(Records from a dataset)
◇ ◇ ◇ ◇ ◇

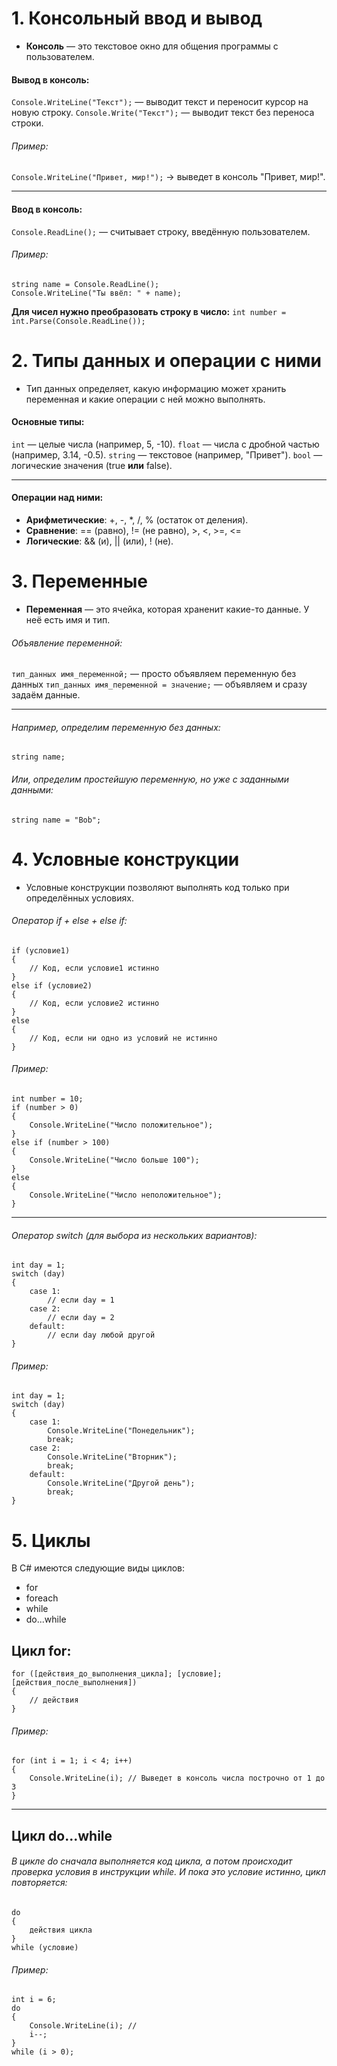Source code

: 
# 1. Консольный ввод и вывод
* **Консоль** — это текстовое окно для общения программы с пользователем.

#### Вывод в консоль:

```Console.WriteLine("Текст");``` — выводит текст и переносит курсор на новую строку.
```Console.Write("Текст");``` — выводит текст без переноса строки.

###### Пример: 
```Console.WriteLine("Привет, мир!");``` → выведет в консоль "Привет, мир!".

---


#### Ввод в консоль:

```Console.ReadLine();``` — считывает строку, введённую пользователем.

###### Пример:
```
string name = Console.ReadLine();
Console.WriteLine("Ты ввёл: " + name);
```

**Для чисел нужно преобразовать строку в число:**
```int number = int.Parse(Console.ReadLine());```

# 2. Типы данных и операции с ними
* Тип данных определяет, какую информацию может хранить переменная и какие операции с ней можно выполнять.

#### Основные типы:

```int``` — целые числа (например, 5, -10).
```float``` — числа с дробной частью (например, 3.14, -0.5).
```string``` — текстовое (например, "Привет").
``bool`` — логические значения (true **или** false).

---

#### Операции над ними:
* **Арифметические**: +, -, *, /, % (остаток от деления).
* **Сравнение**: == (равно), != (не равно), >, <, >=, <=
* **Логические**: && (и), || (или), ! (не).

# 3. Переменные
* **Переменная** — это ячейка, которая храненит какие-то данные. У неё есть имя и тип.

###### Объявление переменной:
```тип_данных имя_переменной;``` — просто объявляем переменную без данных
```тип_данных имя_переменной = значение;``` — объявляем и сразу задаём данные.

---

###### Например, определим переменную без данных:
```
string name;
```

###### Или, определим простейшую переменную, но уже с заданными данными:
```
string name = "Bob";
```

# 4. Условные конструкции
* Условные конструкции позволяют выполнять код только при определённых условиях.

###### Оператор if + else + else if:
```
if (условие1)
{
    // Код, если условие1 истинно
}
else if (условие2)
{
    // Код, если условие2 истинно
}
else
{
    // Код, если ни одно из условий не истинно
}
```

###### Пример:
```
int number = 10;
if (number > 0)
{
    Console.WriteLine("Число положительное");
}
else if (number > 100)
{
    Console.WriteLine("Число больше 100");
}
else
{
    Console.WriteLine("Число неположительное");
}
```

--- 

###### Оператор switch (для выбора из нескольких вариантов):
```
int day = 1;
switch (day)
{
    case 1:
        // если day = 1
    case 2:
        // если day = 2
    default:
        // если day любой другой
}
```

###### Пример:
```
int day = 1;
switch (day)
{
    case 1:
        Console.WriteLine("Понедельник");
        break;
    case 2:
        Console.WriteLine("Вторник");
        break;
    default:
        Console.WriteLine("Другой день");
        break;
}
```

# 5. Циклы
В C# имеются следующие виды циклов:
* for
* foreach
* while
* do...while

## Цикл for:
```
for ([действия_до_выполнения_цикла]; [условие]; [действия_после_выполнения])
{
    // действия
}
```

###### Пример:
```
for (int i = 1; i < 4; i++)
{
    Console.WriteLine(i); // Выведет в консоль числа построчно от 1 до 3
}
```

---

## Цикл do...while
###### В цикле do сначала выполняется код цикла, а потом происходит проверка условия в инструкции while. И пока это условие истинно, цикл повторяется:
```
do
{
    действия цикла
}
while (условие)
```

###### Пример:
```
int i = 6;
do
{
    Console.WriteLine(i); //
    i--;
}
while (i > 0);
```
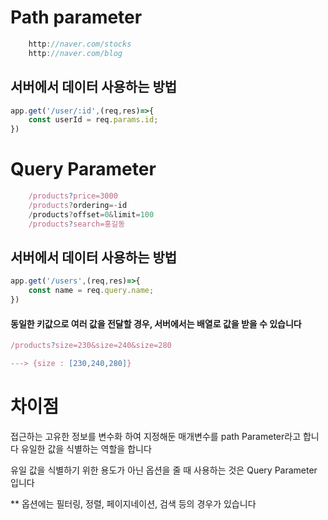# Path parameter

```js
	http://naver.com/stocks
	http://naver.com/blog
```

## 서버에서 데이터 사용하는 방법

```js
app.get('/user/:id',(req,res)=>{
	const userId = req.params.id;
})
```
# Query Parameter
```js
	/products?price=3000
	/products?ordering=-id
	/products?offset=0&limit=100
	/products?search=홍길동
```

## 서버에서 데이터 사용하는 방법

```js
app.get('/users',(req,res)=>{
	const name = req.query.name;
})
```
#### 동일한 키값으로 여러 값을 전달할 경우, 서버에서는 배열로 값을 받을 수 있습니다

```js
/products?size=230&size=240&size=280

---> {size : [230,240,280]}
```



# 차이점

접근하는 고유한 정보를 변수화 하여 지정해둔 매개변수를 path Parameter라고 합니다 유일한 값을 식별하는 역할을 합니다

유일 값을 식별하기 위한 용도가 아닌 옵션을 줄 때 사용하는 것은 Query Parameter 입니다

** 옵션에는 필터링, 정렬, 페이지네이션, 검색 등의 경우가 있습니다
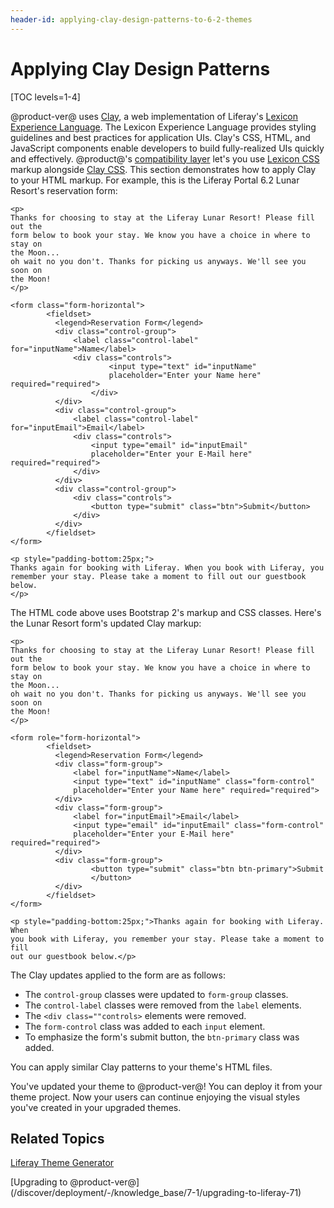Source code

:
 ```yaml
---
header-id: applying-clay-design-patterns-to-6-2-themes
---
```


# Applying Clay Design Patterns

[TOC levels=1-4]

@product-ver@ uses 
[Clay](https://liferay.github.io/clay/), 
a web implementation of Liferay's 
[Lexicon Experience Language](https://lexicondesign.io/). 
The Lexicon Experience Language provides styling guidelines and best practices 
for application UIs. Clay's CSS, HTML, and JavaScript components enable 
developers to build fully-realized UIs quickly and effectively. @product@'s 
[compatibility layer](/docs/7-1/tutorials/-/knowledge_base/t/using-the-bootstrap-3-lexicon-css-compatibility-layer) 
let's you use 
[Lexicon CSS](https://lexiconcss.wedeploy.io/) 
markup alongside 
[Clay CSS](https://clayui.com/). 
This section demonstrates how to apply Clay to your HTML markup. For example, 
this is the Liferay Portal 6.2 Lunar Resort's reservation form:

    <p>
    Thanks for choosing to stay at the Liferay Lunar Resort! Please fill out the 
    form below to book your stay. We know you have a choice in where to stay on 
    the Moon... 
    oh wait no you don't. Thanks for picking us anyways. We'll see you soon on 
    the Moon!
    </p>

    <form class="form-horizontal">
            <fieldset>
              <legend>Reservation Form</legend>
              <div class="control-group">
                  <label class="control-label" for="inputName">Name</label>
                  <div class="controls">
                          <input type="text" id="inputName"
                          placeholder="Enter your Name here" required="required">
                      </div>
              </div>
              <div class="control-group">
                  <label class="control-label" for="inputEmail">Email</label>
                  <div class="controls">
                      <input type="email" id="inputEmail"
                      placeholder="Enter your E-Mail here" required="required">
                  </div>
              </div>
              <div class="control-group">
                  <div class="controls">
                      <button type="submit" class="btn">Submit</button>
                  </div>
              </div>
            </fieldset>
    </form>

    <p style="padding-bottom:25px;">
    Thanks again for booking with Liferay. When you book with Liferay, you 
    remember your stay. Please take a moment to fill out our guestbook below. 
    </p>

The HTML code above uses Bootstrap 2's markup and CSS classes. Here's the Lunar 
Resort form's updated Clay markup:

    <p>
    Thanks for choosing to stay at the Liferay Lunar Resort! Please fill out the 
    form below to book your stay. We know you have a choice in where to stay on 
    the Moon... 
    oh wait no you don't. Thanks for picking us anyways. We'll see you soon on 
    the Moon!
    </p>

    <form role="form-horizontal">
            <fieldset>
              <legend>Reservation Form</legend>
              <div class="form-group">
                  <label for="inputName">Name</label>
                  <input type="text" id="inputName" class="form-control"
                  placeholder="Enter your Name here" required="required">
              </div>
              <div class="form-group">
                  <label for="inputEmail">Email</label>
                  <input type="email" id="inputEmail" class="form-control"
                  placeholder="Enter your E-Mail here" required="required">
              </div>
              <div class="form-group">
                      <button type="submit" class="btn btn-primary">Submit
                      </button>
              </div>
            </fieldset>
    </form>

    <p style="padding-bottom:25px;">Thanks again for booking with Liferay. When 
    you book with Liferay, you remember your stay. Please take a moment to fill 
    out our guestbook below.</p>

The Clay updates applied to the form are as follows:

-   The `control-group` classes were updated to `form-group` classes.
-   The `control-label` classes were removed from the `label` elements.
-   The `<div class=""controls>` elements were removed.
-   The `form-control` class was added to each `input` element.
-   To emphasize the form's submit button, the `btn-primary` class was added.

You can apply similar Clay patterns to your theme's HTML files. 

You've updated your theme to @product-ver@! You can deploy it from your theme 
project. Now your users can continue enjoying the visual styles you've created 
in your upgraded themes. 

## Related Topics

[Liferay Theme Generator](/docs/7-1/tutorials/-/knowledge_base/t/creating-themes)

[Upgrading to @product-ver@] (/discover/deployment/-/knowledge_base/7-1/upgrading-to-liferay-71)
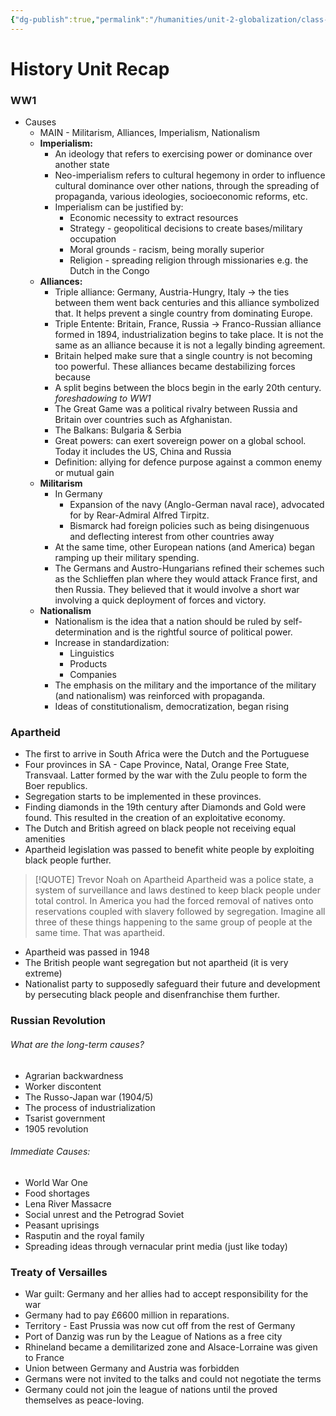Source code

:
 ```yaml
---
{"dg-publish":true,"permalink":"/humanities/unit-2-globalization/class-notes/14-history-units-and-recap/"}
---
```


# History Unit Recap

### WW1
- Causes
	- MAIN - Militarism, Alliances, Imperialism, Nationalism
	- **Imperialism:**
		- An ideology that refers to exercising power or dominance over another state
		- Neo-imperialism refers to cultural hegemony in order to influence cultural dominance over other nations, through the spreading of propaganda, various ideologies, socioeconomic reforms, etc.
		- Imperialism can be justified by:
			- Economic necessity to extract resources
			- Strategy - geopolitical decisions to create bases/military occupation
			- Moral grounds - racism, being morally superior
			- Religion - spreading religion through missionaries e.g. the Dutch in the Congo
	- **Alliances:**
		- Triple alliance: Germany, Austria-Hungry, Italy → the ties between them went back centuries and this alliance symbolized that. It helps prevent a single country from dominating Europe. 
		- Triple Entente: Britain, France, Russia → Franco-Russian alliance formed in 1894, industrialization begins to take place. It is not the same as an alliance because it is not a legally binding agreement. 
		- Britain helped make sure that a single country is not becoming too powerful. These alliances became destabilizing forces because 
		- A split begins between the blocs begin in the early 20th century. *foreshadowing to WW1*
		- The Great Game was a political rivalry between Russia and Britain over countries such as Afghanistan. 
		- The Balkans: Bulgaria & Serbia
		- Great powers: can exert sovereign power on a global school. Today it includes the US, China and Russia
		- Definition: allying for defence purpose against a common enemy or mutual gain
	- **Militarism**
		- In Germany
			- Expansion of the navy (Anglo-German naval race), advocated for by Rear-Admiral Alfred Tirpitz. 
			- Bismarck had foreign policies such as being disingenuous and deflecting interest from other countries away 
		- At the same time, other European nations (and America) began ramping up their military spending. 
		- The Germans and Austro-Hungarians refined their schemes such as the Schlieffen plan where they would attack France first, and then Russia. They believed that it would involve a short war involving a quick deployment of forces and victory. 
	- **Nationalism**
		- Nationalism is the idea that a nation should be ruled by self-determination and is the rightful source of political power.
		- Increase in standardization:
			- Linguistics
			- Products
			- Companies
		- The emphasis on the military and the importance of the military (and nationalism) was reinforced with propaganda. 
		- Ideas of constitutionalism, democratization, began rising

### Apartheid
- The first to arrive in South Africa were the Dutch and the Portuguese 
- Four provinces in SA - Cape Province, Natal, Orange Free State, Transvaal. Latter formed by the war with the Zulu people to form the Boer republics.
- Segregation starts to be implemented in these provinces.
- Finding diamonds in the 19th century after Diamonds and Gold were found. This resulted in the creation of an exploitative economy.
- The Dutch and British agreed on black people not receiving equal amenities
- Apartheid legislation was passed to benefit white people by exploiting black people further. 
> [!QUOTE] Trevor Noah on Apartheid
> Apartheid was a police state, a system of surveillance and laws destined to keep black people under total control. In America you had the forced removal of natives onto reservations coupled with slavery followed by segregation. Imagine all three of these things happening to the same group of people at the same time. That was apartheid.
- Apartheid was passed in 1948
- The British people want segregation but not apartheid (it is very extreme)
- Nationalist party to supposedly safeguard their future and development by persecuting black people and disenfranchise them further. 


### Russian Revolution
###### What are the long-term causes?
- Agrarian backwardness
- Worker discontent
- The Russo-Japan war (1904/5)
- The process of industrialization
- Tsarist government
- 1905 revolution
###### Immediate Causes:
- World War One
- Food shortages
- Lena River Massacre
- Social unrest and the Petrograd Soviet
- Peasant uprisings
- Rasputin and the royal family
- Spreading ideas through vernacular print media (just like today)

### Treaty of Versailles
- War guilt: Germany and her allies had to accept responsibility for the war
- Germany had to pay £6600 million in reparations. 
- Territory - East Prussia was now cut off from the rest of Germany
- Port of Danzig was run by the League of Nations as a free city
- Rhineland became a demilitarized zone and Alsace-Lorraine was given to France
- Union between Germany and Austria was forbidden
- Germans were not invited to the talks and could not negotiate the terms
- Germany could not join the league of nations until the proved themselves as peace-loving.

◇ ◇ ◇ ◇ ◇

### [Required work]
Across the records above, tally the lines that contain "HTML" and return the number alone.

### [Task response]
4